In the Flutter app, I built a feature that saves emoji selected with the emoji_picker library to a MySQL database. However, certain emoji — especially compound emoji — weren’t being stored correctly.

For example, when I saved the family emoji 👨‍👩‍👧‍👧, the database ended up with only part of it, something like 👩‍👦.

The initial database column was set up like this:

Name: emoji
Type: varchar(4)
Character Set: utf8mb4
Collation: utf8mb4_general_ci

The emoji displayed correctly on the client, but when I reloaded the data from the server, it had changed. Checking the server logs, I confirmed that the emoji reached the server intact — it was being mangled during the process of saving it to MySQL.

Investigating the Cause and Working Toward a Fix

1. Understanding MySQL’s UTF-8 Encoding

MySQL’s UTF-8 implementation differs somewhat from the standard. MySQL’s ‘utf8’ character set actually supports only up to 3 bytes per character. Three bytes is enough for most common characters, but some Unicode characters — like emoji — require 4 bytes.

To store these 4-byte characters, you need to use the ‘utf8mb4’ character set. Here, ‘mb4’ stands for ‘multi-byte 4’, meaning it can store up to 4 bytes per character.

Since I was already using utf8mb4, however, I concluded that the cause lay elsewhere.

2. Reviewing the Collation

The next thing I considered was whether the collation (character sorting rules) might be the problem. I looked into changing utf8mb4_general_ci to utf8mb4_unicode_ci.

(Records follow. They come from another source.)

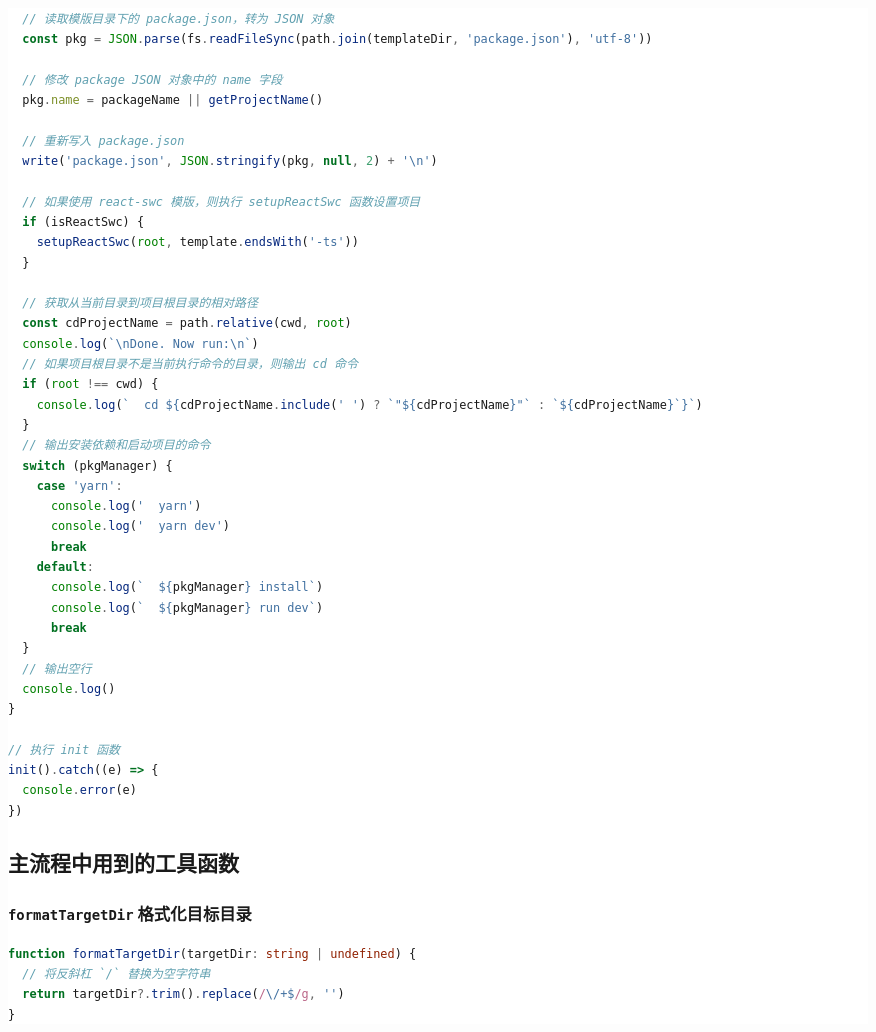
 ```ts
  // 读取模版目录下的 package.json，转为 JSON 对象
  const pkg = JSON.parse(fs.readFileSync(path.join(templateDir, 'package.json'), 'utf-8'))

  // 修改 package JSON 对象中的 name 字段
  pkg.name = packageName || getProjectName()

  // 重新写入 package.json
  write('package.json', JSON.stringify(pkg, null, 2) + '\n')

  // 如果使用 react-swc 模版，则执行 setupReactSwc 函数设置项目
  if (isReactSwc) {
    setupReactSwc(root, template.endsWith('-ts'))
  }

  // 获取从当前目录到项目根目录的相对路径
  const cdProjectName = path.relative(cwd, root)
  console.log(`\nDone. Now run:\n`)
  // 如果项目根目录不是当前执行命令的目录，则输出 cd 命令
  if (root !== cwd) {
    console.log(`  cd ${cdProjectName.include(' ') ? `"${cdProjectName}"` : `${cdProjectName}`}`)
  }
  // 输出安装依赖和启动项目的命令
  switch (pkgManager) {
    case 'yarn':
      console.log('  yarn')
      console.log('  yarn dev')
      break
    default:
      console.log(`  ${pkgManager} install`)
      console.log(`  ${pkgManager} run dev`)
      break
  }
  // 输出空行
  console.log()
}

// 执行 init 函数
init().catch((e) => {
  console.error(e)
})
```

## 主流程中用到的工具函数

### `formatTargetDir` 格式化目标目录

```ts
function formatTargetDir(targetDir: string | undefined) {
  // 将反斜杠 `/` 替换为空字符串
  return targetDir?.trim().replace(/\/+$/g, '')
}
```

The main differences between the two:

utf8mb4_general_ci: A fast sorting method optimized for an era when CPU performance was limited
utf8mb4_unicode_ci: A more accurate sorting method based on the Unicode standard

On modern systems, the performance difference between the two is negligible, and since unicode_ci provides more accurate sorting, it’s the preferred choice these days. But in my tests, changing the collation didn’t fix the problem.

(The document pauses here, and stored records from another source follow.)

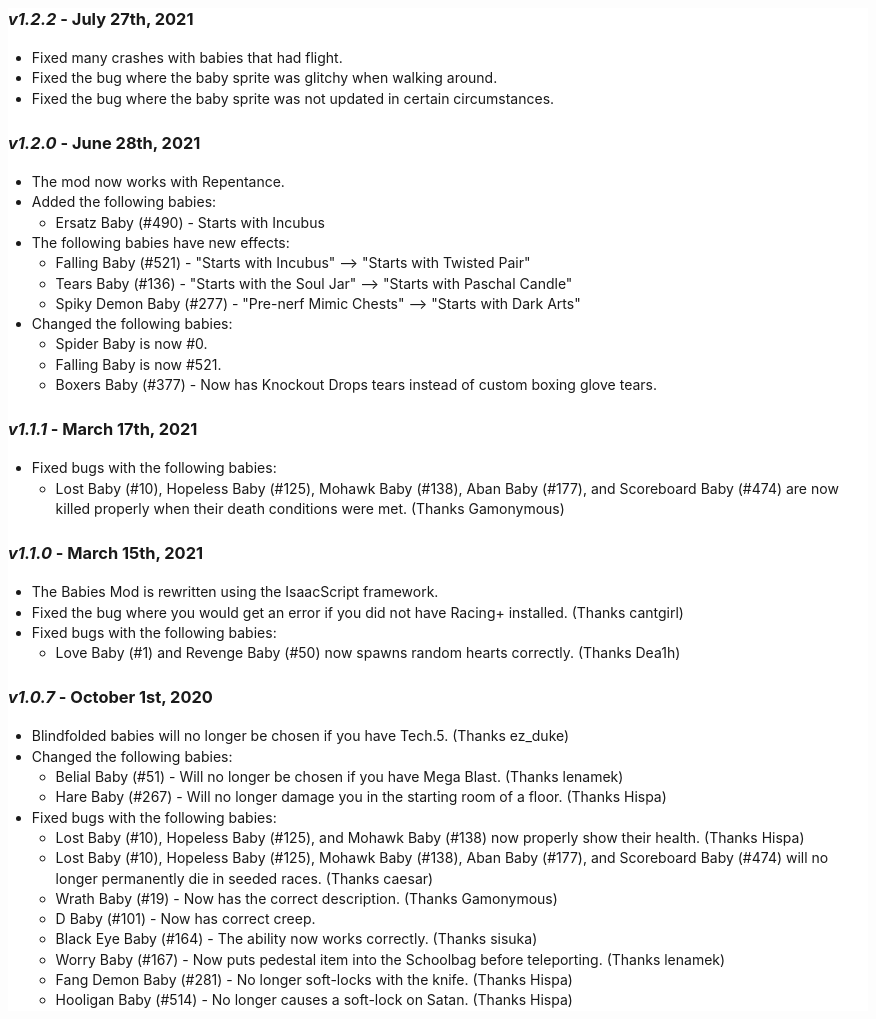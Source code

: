 ### _v1.2.2_ - July 27th, 2021

- Fixed many crashes with babies that had flight.
- Fixed the bug where the baby sprite was glitchy when walking around.
- Fixed the bug where the baby sprite was not updated in certain circumstances.

### _v1.2.0_ - June 28th, 2021

- The mod now works with Repentance.
- Added the following babies:
  - Ersatz Baby (#490) - Starts with Incubus
- The following babies have new effects:
  - Falling Baby (#521) - "Starts with Incubus" --> "Starts with Twisted Pair"
  - Tears Baby (#136) - "Starts with the Soul Jar" --> "Starts with Paschal Candle"
  - Spiky Demon Baby (#277) - "Pre-nerf Mimic Chests" --> "Starts with Dark Arts"
- Changed the following babies:
  - Spider Baby is now #0.
  - Falling Baby is now #521.
  - Boxers Baby (#377) - Now has Knockout Drops tears instead of custom boxing glove tears.

### _v1.1.1_ - March 17th, 2021

- Fixed bugs with the following babies:
  - Lost Baby (#10), Hopeless Baby (#125), Mohawk Baby (#138), Aban Baby (#177), and Scoreboard Baby (#474) are now killed properly when their death conditions were met. (Thanks Gamonymous)

### _v1.1.0_ - March 15th, 2021

- The Babies Mod is rewritten using the IsaacScript framework.
- Fixed the bug where you would get an error if you did not have Racing+ installed. (Thanks cantgirl)
- Fixed bugs with the following babies:
  - Love Baby (#1) and Revenge Baby (#50) now spawns random hearts correctly. (Thanks Dea1h)

### _v1.0.7_ - October 1st, 2020

- Blindfolded babies will no longer be chosen if you have Tech.5. (Thanks ez_duke)
- Changed the following babies:
  - Belial Baby (#51) - Will no longer be chosen if you have Mega Blast. (Thanks lenamek)
  - Hare Baby (#267) - Will no longer damage you in the starting room of a floor. (Thanks Hispa)
- Fixed bugs with the following babies:
  - Lost Baby (#10), Hopeless Baby (#125), and Mohawk Baby (#138) now properly show their health. (Thanks Hispa)
  - Lost Baby (#10), Hopeless Baby (#125), Mohawk Baby (#138), Aban Baby (#177), and Scoreboard Baby (#474) will no longer permanently die in seeded races. (Thanks caesar)
  - Wrath Baby (#19) - Now has the correct description. (Thanks Gamonymous)
  - D Baby (#101) - Now has correct creep.
  - Black Eye Baby (#164) - The ability now works correctly. (Thanks sisuka)
  - Worry Baby (#167) - Now puts pedestal item into the Schoolbag before teleporting. (Thanks lenamek)
  - Fang Demon Baby (#281) - No longer soft-locks with the knife. (Thanks Hispa)
  - Hooligan Baby (#514) - No longer causes a soft-lock on Satan. (Thanks Hispa)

3. Verifying the Byte Size

Finally, I investigated how many bytes the emoji actually occupied.

The family emoji (👨‍👩‍👧‍👧) took up 25 bytes, and other compound emoji took up 21 bytes, 14 bytes, and so on — a considerable amount of space.

Here’s what I found when I checked the actual storage capacity of VARCHAR(4):

I confirmed that VARCHAR(4) can store up to 16 bytes, and VARCHAR(8) up to 32 bytes.

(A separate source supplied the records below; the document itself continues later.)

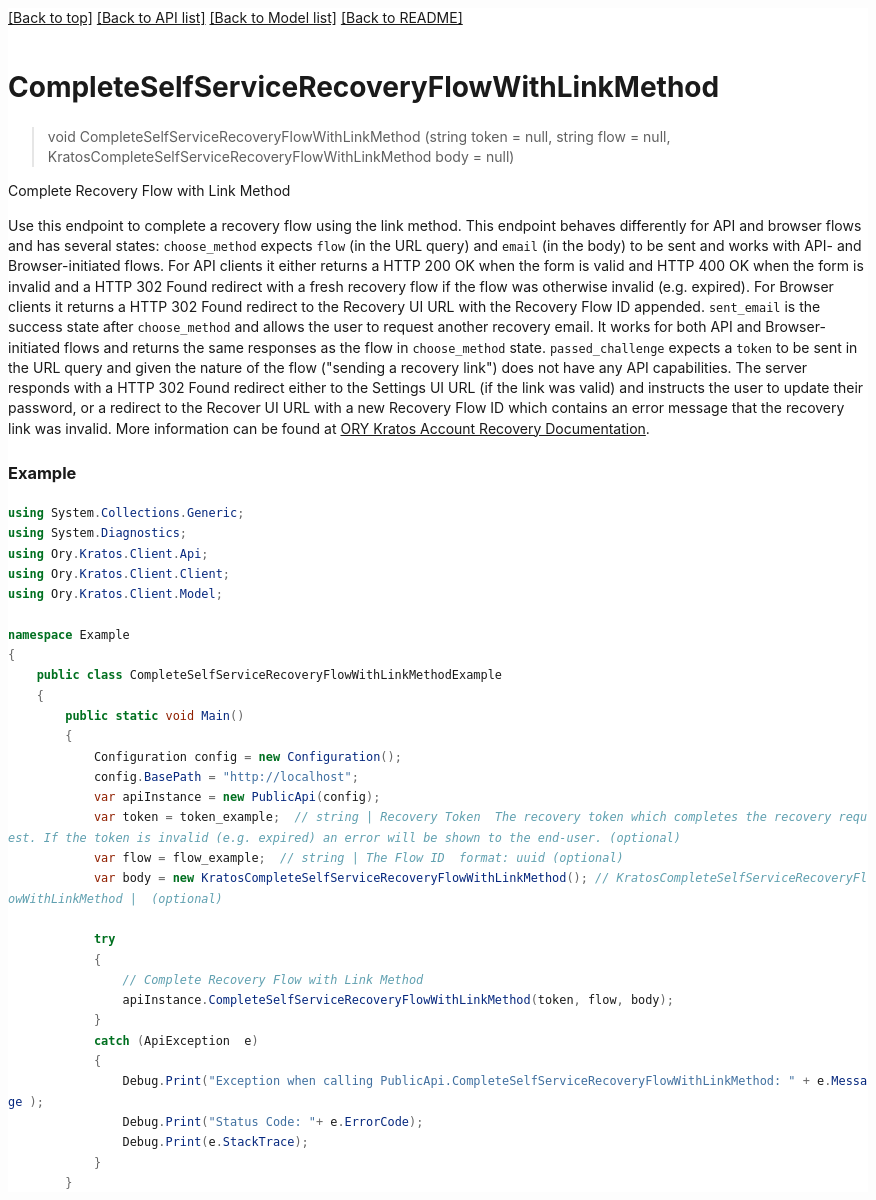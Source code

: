 [[Back to top]](#) [[Back to API list]](../README.md#documentation-for-api-endpoints) [[Back to Model list]](../README.md#documentation-for-models) [[Back to README]](../README.md)

<a name="completeselfservicerecoveryflowwithlinkmethod"></a>
# **CompleteSelfServiceRecoveryFlowWithLinkMethod**
> void CompleteSelfServiceRecoveryFlowWithLinkMethod (string token = null, string flow = null, KratosCompleteSelfServiceRecoveryFlowWithLinkMethod body = null)

Complete Recovery Flow with Link Method

Use this endpoint to complete a recovery flow using the link method. This endpoint behaves differently for API and browser flows and has several states:  `choose_method` expects `flow` (in the URL query) and `email` (in the body) to be sent and works with API- and Browser-initiated flows. For API clients it either returns a HTTP 200 OK when the form is valid and HTTP 400 OK when the form is invalid and a HTTP 302 Found redirect with a fresh recovery flow if the flow was otherwise invalid (e.g. expired). For Browser clients it returns a HTTP 302 Found redirect to the Recovery UI URL with the Recovery Flow ID appended. `sent_email` is the success state after `choose_method` and allows the user to request another recovery email. It works for both API and Browser-initiated flows and returns the same responses as the flow in `choose_method` state. `passed_challenge` expects a `token` to be sent in the URL query and given the nature of the flow (\"sending a recovery link\") does not have any API capabilities. The server responds with a HTTP 302 Found redirect either to the Settings UI URL (if the link was valid) and instructs the user to update their password, or a redirect to the Recover UI URL with a new Recovery Flow ID which contains an error message that the recovery link was invalid.  More information can be found at [ORY Kratos Account Recovery Documentation](../self-service/flows/account-recovery.mdx).

### Example
```csharp
using System.Collections.Generic;
using System.Diagnostics;
using Ory.Kratos.Client.Api;
using Ory.Kratos.Client.Client;
using Ory.Kratos.Client.Model;

namespace Example
{
    public class CompleteSelfServiceRecoveryFlowWithLinkMethodExample
    {
        public static void Main()
        {
            Configuration config = new Configuration();
            config.BasePath = "http://localhost";
            var apiInstance = new PublicApi(config);
            var token = token_example;  // string | Recovery Token  The recovery token which completes the recovery request. If the token is invalid (e.g. expired) an error will be shown to the end-user. (optional) 
            var flow = flow_example;  // string | The Flow ID  format: uuid (optional) 
            var body = new KratosCompleteSelfServiceRecoveryFlowWithLinkMethod(); // KratosCompleteSelfServiceRecoveryFlowWithLinkMethod |  (optional) 

            try
            {
                // Complete Recovery Flow with Link Method
                apiInstance.CompleteSelfServiceRecoveryFlowWithLinkMethod(token, flow, body);
            }
            catch (ApiException  e)
            {
                Debug.Print("Exception when calling PublicApi.CompleteSelfServiceRecoveryFlowWithLinkMethod: " + e.Message );
                Debug.Print("Status Code: "+ e.ErrorCode);
                Debug.Print(e.StackTrace);
            }
        }
```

VARCHAR(4) counts each character as up to 4 bytes, so it can store only 16 bytes in total. A 25-byte emoji was therefore bound to be truncated. In fact, I confirmed that storing a large emoji produced the error ERROR 1265: Data truncated for column 'emoji' at row 1.

The Solution

I modified the database schema, changing the emoji column’s type from VARCHAR(4) to VARCHAR(8). This allowed storage of up to 32 bytes, and compound emoji were then saved without any issues.

After the change, I could confirm that all emoji were being stored correctly.

Conclusion and Takeaways

This experience taught me a few important things about MySQL’s character encoding and storage behavior:

MySQL’s default utf8 encoding supports only up to 3 bytes per character, so 4-byte characters like emoji require utf8mb4.
In VARCHAR(n), n simply refers to the number of characters, but the actual storage space varies depending on the character set in use.
A compound emoji may look like a single character, but internally it’s a combination of multiple code points and can take up a substantial number of bytes.

When storing Unicode characters including emoji in a database, it’s important to secure enough storage space. Setting the VARCHAR size generously and using an appropriate character set (utf8mb4) will prevent most problems.